During his reconstruction of the events Cullen, takes his time to put to rest many, if not all, of the most pervasive  conspiracy theories and myths surrounding the shooting, such as the third shooter, the Trenchcoat Mafia and the bullied outsiders. The Bernall/Schnurr library incident is also thoroughly examined. Although there are a few inescapable blanks, Columbine results in a solid coherent account.

When I finally got my hands on this book, I finished in about a week and it answered all my questions and more. Totally recommended.

5 stars

Saturday, February 8, 2014

A Metal Evening

As I write this I'm listening to Yngwie Malmsteen's 2009 album Angels of Love. I find it a bit unusual, since metal music is supposed to be loud and powerful. Then again, I'm not really one to talk since my experience with the genre is small and to say the truth, it is mostly limited to this man and his music. I like what I hear.

My intro to him was through the music of Castlevania, back in 2008, when listening to some mp3s. Someone at the Castlevania Dungeon posted that Dwelling of Doom sounded just like YM's Music Far Beyond the Sun. I immediately checked that out and saw that it was true to the point of almost identity. I was hooked. Through eMusic I began to gather some of his tracks and not long after, some six or eight months,  I was delighted to find on his site he was coming to town.

The very day tickets went on sale I was first on line at my local Ticketmaster booth and I believe I bought the first couple of tickets, for me and a friend, townwide. I had to see this man in action. Wouldn't I go see Paganini play if I had the chance? Oh, and this is not a flippant remark. Both are virtuous on their instruments, compose and stretch the possibilities of each to 'impossible' reaches and have a loyal following. The Swede openly admires the Italian and it doesn't feel like a stretch imagining the Italian giving at least a knowing nod and wink to the Swede's play.

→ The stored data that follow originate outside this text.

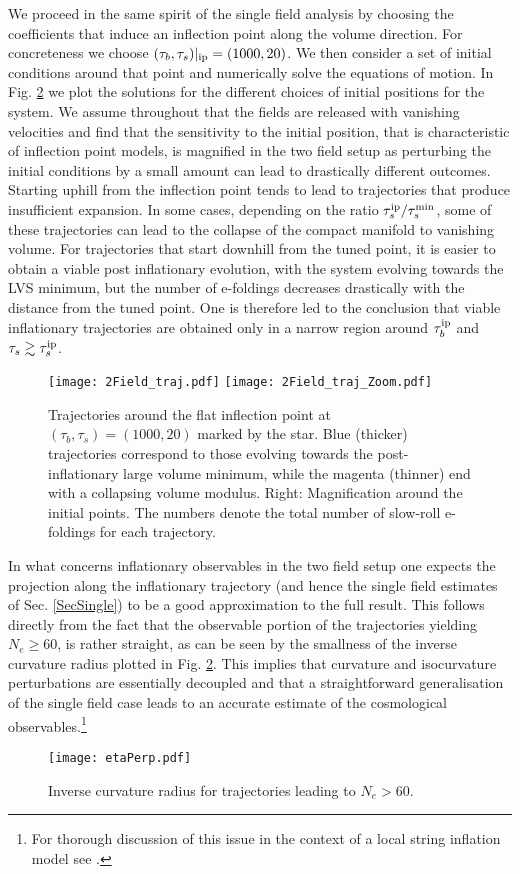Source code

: \documentclass[11pt,a4paper]{article}
\begin{document}
We proceed in the same spirit of the single field analysis by choosing the coefficients that induce an inflection point along the volume direction. For concreteness we choose $(\tau_b,\tau_s)|_{\rm ip}=(1000,20)$. We then consider a set of initial conditions around that point and numerically solve the equations of motion. In Fig. \ref{fig:2FieldLVS} we plot the solutions for the different choices of initial positions for the system. We assume throughout that the fields are released with vanishing velocities and find that the sensitivity to the initial position, that is characteristic of inflection point models, is magnified in the two field setup as perturbing the initial conditions by a small amount can lead to drastically different outcomes. Starting uphill from the inflection point tends to lead to trajectories that produce insufficient expansion. In some cases, depending on the ratio $\tau_s^{\rm ip}/\tau_s^{\rm min}$, some of these trajectories can lead to the collapse of the compact manifold to vanishing volume. For trajectories that start downhill from the tuned point, it is easier to obtain a viable post inflationary evolution, with the system evolving towards the LVS minimum, but the number of e-foldings decreases drastically with the distance from the tuned point. One is therefore led to the conclusion that viable inflationary trajectories are obtained only in a narrow region around $\tau_b^{\rm ip}$ and $\tau_s\gtrsim \tau_s^{\rm ip}$.

\begin{figure}[h!]
\centering
{\texttt{[image: 2Field\_traj.pdf]}} \quad
{\texttt{[image: 2Field\_traj\_Zoom.pdf]}} 
\caption{Trajectories around the flat inflection point at $(\tau_b,\tau_s)= (1000 , 20)$ marked by the star. Blue (thicker) trajectories correspond to those evolving towards the post-inflationary large volume minimum, while the magenta (thinner) end with a collapsing volume modulus. Right: Magnification around the initial points. The numbers denote the total number of slow-roll e-foldings for each trajectory.}
\label{fig:2FieldLVS}
\end{figure}

In what concerns inflationary observables in the two field setup one expects the projection along the inflationary trajectory (and hence the single field estimates of Sec. \ref{SecSingle}) to be a good approximation to the full result. This follows directly from the fact that the observable portion of the trajectories yielding $N_e\ge 60$, is rather straight, as can be seen by the smallness of the inverse curvature radius plotted in Fig. \ref{fig:2FieldLVS}. This implies that curvature and isocurvature perturbations are essentially decoupled and that a straightforward generalisation of the single field case leads to an accurate estimate of the cosmological observables.\footnote{For thorough discussion of this issue in the context of a local string inflation model see \cite{Bielleman:2015lka}.}
\begin{figure}[h!]
\centering
{\texttt{[image: etaPerp.pdf]}} 
\caption{Inverse curvature radius for trajectories leading to $N_e>60.$}
\label{fig:2FieldLVS}
\end{figure}
\end{document}
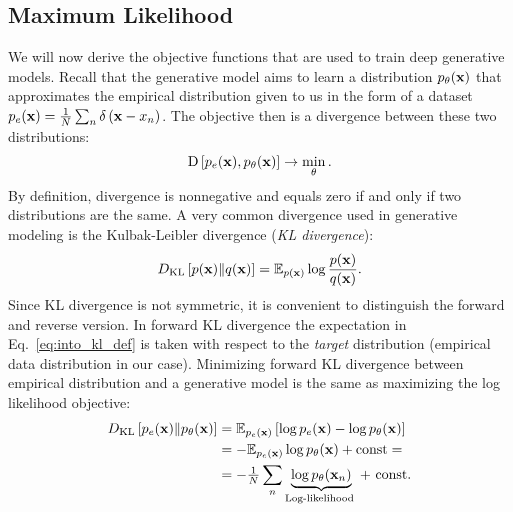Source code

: \subsection{Maximum Likelihood}
We will now derive the objective functions that are used to train deep generative models. 
Recall that the generative model aims to learn a distribution $p_{\theta}({\mathbf{x}})$ that approximates the empirical distribution given to us in the form of a dataset $p_e({\mathbf{x}}) = \frac1N \sum_n \delta\left({\mathbf{x}} - x_n\right)$. 
The objective then is a divergence between these two distributions:
\begin{equation}\label{eq:intro_divergence}
\begin{aligned}
\text{D}\left[p_{e}(\rvx), p_{\theta}(\rvx)\right] \rightarrow \min_{\theta}.
\end{aligned}
\end{equation} 
By definition, divergence is nonnegative and equals zero if and only if two distributions are the same. 
A very common divergence used in generative modeling is the Kulbak-Leibler divergence (\textit{KL divergence}):
\begin{equation}
\begin{aligned} \label{eq:into_kl_def}
 \KL{p(\rvx)}{q(\rvx)} = \E_{p(\rvx)} \log \frac{p(\rvx)}{q(\rvx)}.
\end{aligned}
\end{equation}
\newline
Since KL divergence is not symmetric, it is convenient to distinguish the forward and reverse version. In forward KL divergence the expectation in Eq.~\ref{eq:into_kl_def} is taken with respect to the \textit{target} distribution (empirical data distribution in our case). Minimizing forward KL divergence between empirical distribution and a generative model is the same as maximizing the log likelihood objective:
\begin{equation}
\begin{aligned}
D_{\mathrm{KL}}\left[p_{e}({\mathbf{x}})\|p_{\theta}({\mathbf{x}})\right] & =  \mathbb{E}_{p_{e}({\mathbf{x}})}\left[ \log p_{e}({\mathbf{x}}) - \log p_{\theta}({\mathbf{x}})\right] \\
& =  - \mathbb{E}_{p_{e}({\mathbf{x}})} \log p_{\theta}({\mathbf{x}}) + \text{const}=\\
& =  - \tfrac1N \sum_n \underbrace{\log p_{\theta}({\mathbf{x}}_n)}_{\text{Log-likelihood }}  + \text{ const}.
\end{aligned}
\end{equation}
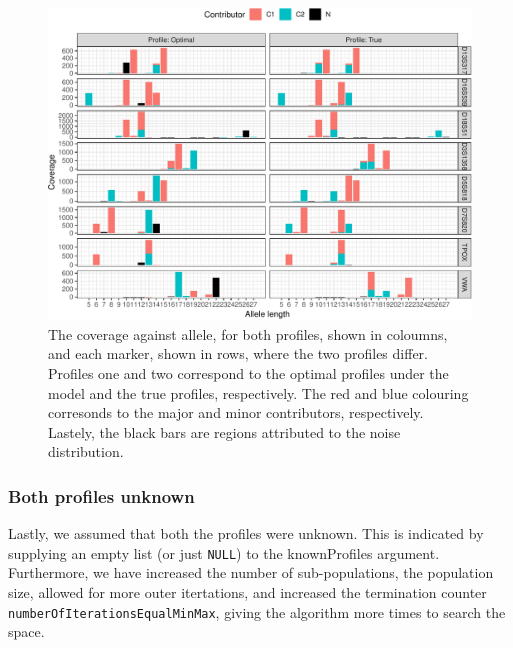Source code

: \documentclass[]{article}
\begin{document}
\begin{figure}[ht!]

{\centering \includegraphics{MPSMixturesVignette_files/figure-latex/figDifference-1} 

}

\caption{\label{fig:minor}The coverage against allele, for both profiles, shown in coloumns, and each marker, shown in rows, where the two profiles differ. Profiles one and two correspond to the optimal profiles under the model and the true profiles, respectively. The red and blue colouring corresonds to the major and minor contributors, respectively. Lastely, the black bars are regions attributed to the noise distribution.}\label{fig:figDifference}
\end{figure}

\subsubsection{Both profiles unknown}\label{both-profiles-unknown}

Lastly, we assumed that both the profiles were unknown. This is
indicated by supplying an empty list (or just \texttt{NULL}) to the
knownProfiles argument. Furthermore, we have increased the number of
sub-populations, the population size, allowed for more outer
itertations, and increased the termination counter
\texttt{numberOfIterationsEqualMinMax}, giving the algorithm more times
to search the space.
\end{document}
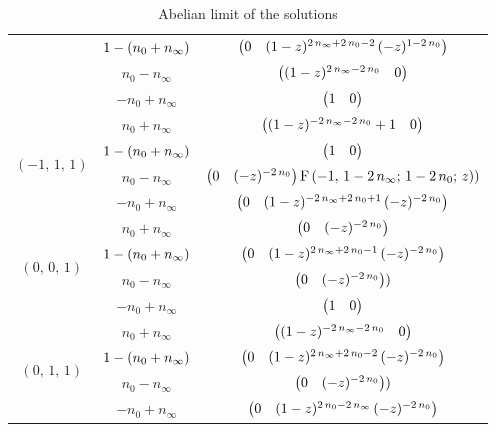 \begin{table}[tbp]
\begin{tabular}{@{}ccc@{}}
    \\
                                                      &
    $1 - \qty( n_{0} + n_{\infty} )$ &
    $\mqty( 0 & (1-z)^{2\, n_{\infty} + 2\, n_{0} - 2}\, (-z)^{1 - 2\, n_{0}} )$
    \\
                                   &
    $n_{0} - n_{\infty}$ &
    $\mqty( (1-z)^{2\, n_{\infty} - 2\, n_{0}} & 0 )$
    \\
                                     &
    $- n_{0} + n_{\infty}$ &
    $\mqty( 1 & 0 )$
    \\
    \midrule
    \multirow{4}{*}{$(-1,\, 1,\, 1)$} &
    $n_{0} + n_{\infty}$    &
    $\mqty( (1-z)^{-2\, n_{\infty} - 2\, n_{0}} + 1 & 0 )$
    \\
                                                      &
    $1 - \qty( n_{0} + n_{\infty} )$ &
    $\mqty( 1 & 0 )$
    \\
                                   &
    $n_{0} - n_{\infty}$ &
    $\mqty( 0 & (-z)^{-2\, n_{0}})\, \hyp{-1}{1 - 2\, n_{\infty}}{1 - 2\, n_{0}}{z} )$
    \\
                                     &
    $- n_{0} + n_{\infty}$ &
    $\mqty( 0 & (1-z)^{-2\, n_{\infty} + 2\, n_{0} + 1}\, (-z)^{-2\, n_{0}} )$
    \\
    \midrule
    \multirow{4}{*}{$(0,\, 0,\, 1)$} &
    $n_{0} + n_{\infty}$    &
    $\mqty( 0 & (-z)^{-2\, n_{0}} )$
    \\
                                                      &
    $1 - \qty( n_{0} + n_{\infty} )$ &
    $\mqty( 0 & (1-z)^{2\, n_{\infty} + 2\, n_{0} - 1}\, (-z)^{-2\, n_{0}} )$
    \\
                                   &
    $n_{0} - n_{\infty}$ &
    $\mqty( 0 & (-z)^{-2\, n_{0}}) )$
    \\
                                     &
    $- n_{0} + n_{\infty}$ &
    $\mqty( 1 & 0 )$
    \\
    \midrule
    \multirow{4}{*}{$(0,\, 1,\, 1)$} &
    $n_{0} + n_{\infty}$    &
    $\mqty( (1-z)^{-2\, n_{\infty} -2\, n_{0}} & 0 )$
    \\
                                                      &
    $1 - \qty( n_{0} + n_{\infty} )$ &
    $\mqty( 0 & (1-z)^{2\, n_{\infty} + 2\, n_{0} - 2}\, (-z)^{-2\, n_{0}} )$
    \\
                                   &
    $n_{0} - n_{\infty}$ &
    $\mqty( 0 & (-z)^{-2\, n_{0}}) )$
    \\
                                     &
    $- n_{0} + n_{\infty}$ &
    $\mqty( 0 & (1-z)^{2\, n_{0} - 2\, n_{\infty}}\, (-z)^{-2\, n_{0}} )$
    \\
    \bottomrule
  \end{tabular}
  \caption{Abelian limit of the solutions}
  \label{tab:Left_Abelian_solutions}
\end{table}


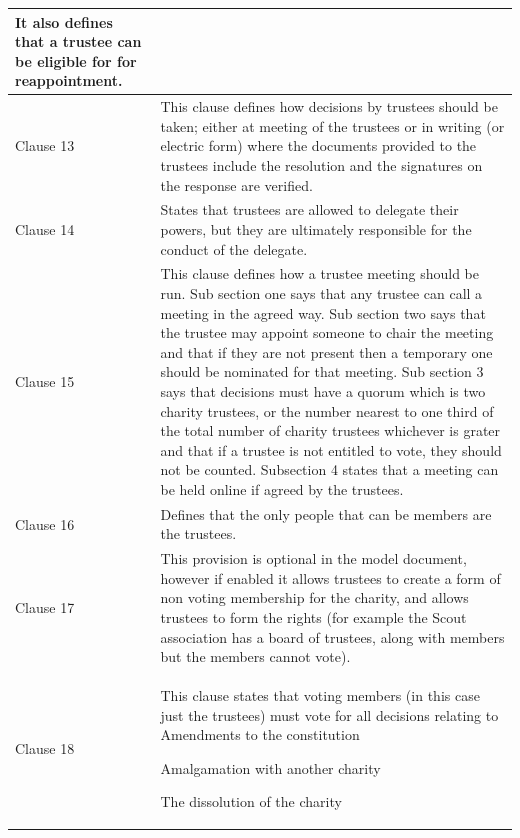 \documentclass{UoYCSproject}
\begin{document}
\begin{longtable}{|p{}|p{}|}
It also defines that a trustee can be eligible for for reappointment. \\\hline
  Clause 13 & 
          This clause defines how decisions by trustees should be taken; either at meeting of the trustees or in writing (or electric form) where the documents provided to the trustees include the resolution and the signatures on the response are verified. \\\hline
  Clause 14 & 
          States that trustees are allowed to delegate their powers, but they are ultimately responsible for the conduct of the delegate. \\\hline
  Clause 15 & 
          This clause defines how a trustee meeting should be run. Sub section one says that any trustee can call a meeting in the agreed way. Sub section two says that the trustee may appoint someone to chair the meeting and that if they are not present then a temporary one should be nominated for that meeting. Sub section 3 says that decisions must have a quorum which is two charity trustees, or the number nearest to one third of the total number of charity trustees whichever is grater and that if a trustee is not entitled to vote, they should not be counted. Subsection 4 states that a meeting can be held online if agreed by the trustees. \\\hline
  Clause 16 & 
          Defines that the only people that can be members are the trustees. \\\hline
  Clause 17 & 
          This provision is optional in the model document, however if enabled it allows trustees to create a form of non voting membership for the charity, and allows trustees to form the rights (for example the Scout association has a board of trustees, along with members but the members cannot vote). \\\hline
  Clause 18 & 
          This clause states that voting members (in this case just the trustees) must vote for all decisions relating to
Amendments to the constitution

Amalgamation with another charity

The dissolution of the charity


\end{longtable}
\end{document}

When the day came and I got to the venue I began to have some second thoughts as a row of imposing Marshall amps lined at back of the stage greeted the fans. Maybe I should've brought some earplugs. The people there were expectant and well-behaved. When the man finally appeared on stage there was a surge forward from the crowd and the tall fan behind me used me as a battering ram to open his closer to the stage. For a while I felt as lifted off my feet and feared that I might suffocate. In the end the push forward had the positive effect of placing me in the seventh to fifth row with a great view. I got separated from my friend for the rest of the evening.

I had prepared beforehand by going to the online forums and had found out by a poster who had listened to Yngwie in Argentina, that he positioned himself to the left (his) of the stage. I aimed for that and... success!

In regards to the performance, the venue's acoustics  were subpar. The first thing I noticed was an unpleasant after-screech for the highs. Got over it quick, but these never quite left. For a while I got fixated on the bass player and thought how lucky he was to be on stage as part of a great band. As for Yngwie, the thought that struck me other than his playing was: he's pompous! But in a good way. The leather pants that quite don't fit, the hair, the mid-kick, the guitar back roll, the teeth and backward shred... more than anything, I believe this is a kind of fanservice and that he has fun doing it. He could just stand there and riff, but he obliges and we love him for it. During the concert he went through a fair amount of picks which he threw to the crowd as they were spent. Sad to say I did not get any. The selection was good, including all the mainstay suspects. I was hoping for the 7th Sign, which is one of my top three, but it was not included this time around. When he pulled a cover on Mozart or someone, the audience cheered in recognition.

In regards to the rest of the fans, a great many of them watched all right, but through the filter of their (then) crappy phones. It was frankly surprised by the number of glowing screens, but I guess that this is here to stay. Well, why not?

There are times when one feels as being a part of a larger whole. This was one of those times as one could feel the energy sweep over all of us and while it lasted, a sense of oneness. Cheesy? Perhaps. But I'm sure you've felt it before.

When it was over there was a noticeable number of parents waiting outside the venue for their underaged kids. I guess they did catch some of the music as it was loud enough for them to listen. Now,  loud it was. My ears, especially the right one, were ringing and felt as if clogged. I was begining to wish that I should've stayed with my mp3s. Volume control! Next day the after effects were worryingly still there, but began to lessen as time went on. Flash forward to present day, on a checkup with the ears & throat doctor, he told me I was none the worse for the experience.

An evening  to remember.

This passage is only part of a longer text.